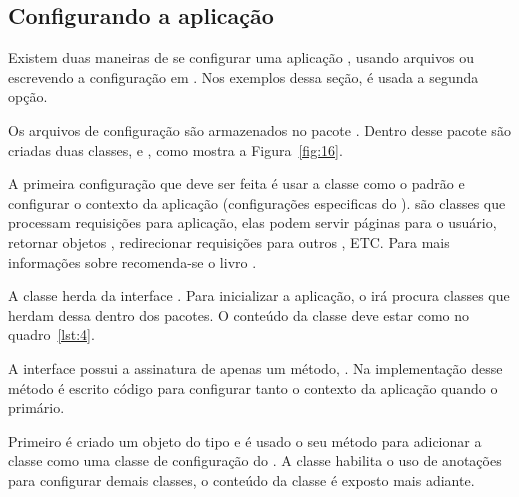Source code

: 
\subsection{Configurando a aplicação }

Existem duas maneiras de se configurar uma aplicação , usando arquivos  ou escrevendo a configuração em . Nos exemplos dessa seção, é usada a segunda opção.

Os arquivos de configuração são armazenados no pacote . Dentro desse pacote são criadas duas classes,  e , como mostra a Figura~\ref{fig:16}. 


A primeira configuração que deve ser feita é usar a classe  como o  padrão e configurar o contexto da aplicação (configurações especificas do ).  são classes  que processam requisições para aplicação, elas podem servir páginas para o usuário, retornar objetos , redirecionar requisições para outros , ETC. Para mais informações sobre  recomenda-se o livro .

A classe  herda da interface . Para inicializar a aplicação, o  irá procura classes que herdam dessa  dentro dos pacotes. O conteúdo da classe deve estar como no quadro~\ref{lst:4}.

A interface  possui a assinatura de apenas um método, . Na implementação desse método é escrito código para configurar tanto o contexto da aplicação quando o  primário.

Primeiro é criado um objeto do tipo  e é usado o seu método  para adicionar a classe  como uma classe de configuração do . A classe  habilita o uso de anotações  para configurar demais classes, o conteúdo da classe  é exposto mais adiante.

*Exercise*. From the entries above, output every line exactly and omit any image.

*Exercise output*.
Source code

: 
\subsection{Configurando a aplicação }

Existem duas maneiras de se configurar uma aplicação , usando arquivos  ou escrevendo a configuração em . Nos exemplos dessa seção, é usada a segunda opção.

Os arquivos de configuração são armazenados no pacote . Dentro desse pacote são criadas duas classes,  e , como mostra a Figura~\ref{fig:16}. 


A primeira configuração que deve ser feita é usar a classe  como o  padrão e configurar o contexto da aplicação (configurações especificas do ).  são classes  que processam requisições para aplicação, elas podem servir páginas para o usuário, retornar objetos , redirecionar requisições para outros , ETC. Para mais informações sobre  recomenda-se o livro .

A classe  herda da interface . Para inicializar a aplicação, o  irá procura classes que herdam dessa  dentro dos pacotes. O conteúdo da classe deve estar como no quadro~\ref{lst:4}.

A interface  possui a assinatura de apenas um método, . Na implementação desse método é escrito código para configurar tanto o contexto da aplicação quando o  primário.

Primeiro é criado um objeto do tipo  e é usado o seu método  para adicionar a classe  como uma classe de configuração do . A classe  habilita o uso de anotações  para configurar demais classes, o conteúdo da classe  é exposto mais adiante.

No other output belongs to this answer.